Where exactly do $L^p$ norms and $L^p$ spaces show up naturally? In other words, how would you arrive at these concepts out of necessity of solving some other problem in a way that motivates using them?
My attempt: Bernkopf's history points out that they first arose as part of the moment problem:
Kline's Mathematical Thought III says that Riesz was "obliged" to introduce these ideas because he (randomly???!) used Holder and Minkowski's inequalities:
So, taking a simple case as though you were living in 1910 trying to invent functional analysis:
Given a function (a random variable, but thinking heuristically here) $g(x)$ with Taylor (orthogonal) expansion
$$ g(x) = \sum_{n=0}^{\infty} c_n x^n = \sum_{n=0}^\infty c_n g_n(x)$$
and a probability distribution $f(x)$ we know the expected value of $f$ over $I = [0,1]$ is $$\int_I g(x)f(x)dx = \int_I \sum_{i=0}^{\infty} c_n x^n f(x) dx = \sum_{i=0}^{\infty} c_n \int_I x^n f(x) dx = \sum_{i=0}^\infty c_n a_n$$
I can see the necessity, if you want to invert this process (i.e. for a given $g_p(x) = x^p$, finding a probability distribution $f$ such that $\int x^p f(x)dx = a_p$), of defining an $L^p$ space as the space of all functions $h$ whose $p$'th power is integrable with respect to the density $f(x)$: $$L^p = \{ h | \int |h(x)|^p f(x) dx < \infty \}$$ so that for our example $h(x) = x \in L^p$ gives $\int_I x^p f(x) dx < \infty$, but since we will also have $\int_I x^n f(x)dx = \int_I g_n(x) f(x)dx$ terms we also want to have $\int_I g_n(x)^p f(x)dx < \infty$.

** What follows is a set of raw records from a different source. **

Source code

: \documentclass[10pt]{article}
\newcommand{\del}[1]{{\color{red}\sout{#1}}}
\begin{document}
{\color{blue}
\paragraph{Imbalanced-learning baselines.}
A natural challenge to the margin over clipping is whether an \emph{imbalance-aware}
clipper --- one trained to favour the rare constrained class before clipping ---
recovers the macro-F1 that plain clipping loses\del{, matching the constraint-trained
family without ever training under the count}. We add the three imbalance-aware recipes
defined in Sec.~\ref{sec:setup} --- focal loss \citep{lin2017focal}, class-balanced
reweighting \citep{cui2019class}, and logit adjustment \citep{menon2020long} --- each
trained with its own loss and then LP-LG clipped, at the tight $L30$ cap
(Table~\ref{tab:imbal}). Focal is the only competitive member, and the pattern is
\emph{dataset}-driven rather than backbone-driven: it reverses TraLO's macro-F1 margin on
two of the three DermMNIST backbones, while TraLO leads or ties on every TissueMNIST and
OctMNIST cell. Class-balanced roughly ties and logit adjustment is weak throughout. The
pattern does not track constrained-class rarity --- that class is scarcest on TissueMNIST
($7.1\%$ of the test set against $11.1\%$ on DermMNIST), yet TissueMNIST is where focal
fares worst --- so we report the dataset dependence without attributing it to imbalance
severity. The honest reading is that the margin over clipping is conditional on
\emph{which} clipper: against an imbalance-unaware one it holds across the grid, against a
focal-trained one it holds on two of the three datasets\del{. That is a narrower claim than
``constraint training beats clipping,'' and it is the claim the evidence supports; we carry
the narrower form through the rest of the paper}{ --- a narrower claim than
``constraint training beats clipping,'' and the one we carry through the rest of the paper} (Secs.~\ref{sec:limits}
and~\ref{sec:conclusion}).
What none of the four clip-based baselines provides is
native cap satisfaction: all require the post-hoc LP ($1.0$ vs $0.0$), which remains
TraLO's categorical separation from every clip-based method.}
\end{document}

But I can't see why, from this, you'd define the $L^p$ norm of $x$ to be
$$||x|| = ( \int_I x^p f(x) dx)^{1/p} $$
or how this gives "the $p$'th moments of a random variable" when what I did above gives them? What is the point of those complicated roots? In other words I don't see why you'd think to invoke Holder or Minkowski from thin air.
My guess is that you would only do this because you knew in advance you would need to bound the integral $\int_I g(x) f(x)dx$ as part of proving some $f$ existed, so you just wanted any inequality you could find, and Holder/Minkowski were just the ones Riesz just knew of?
Can anybody clean this up or make a better version, preferably indicating why you'd know to apply this material to differential equations too?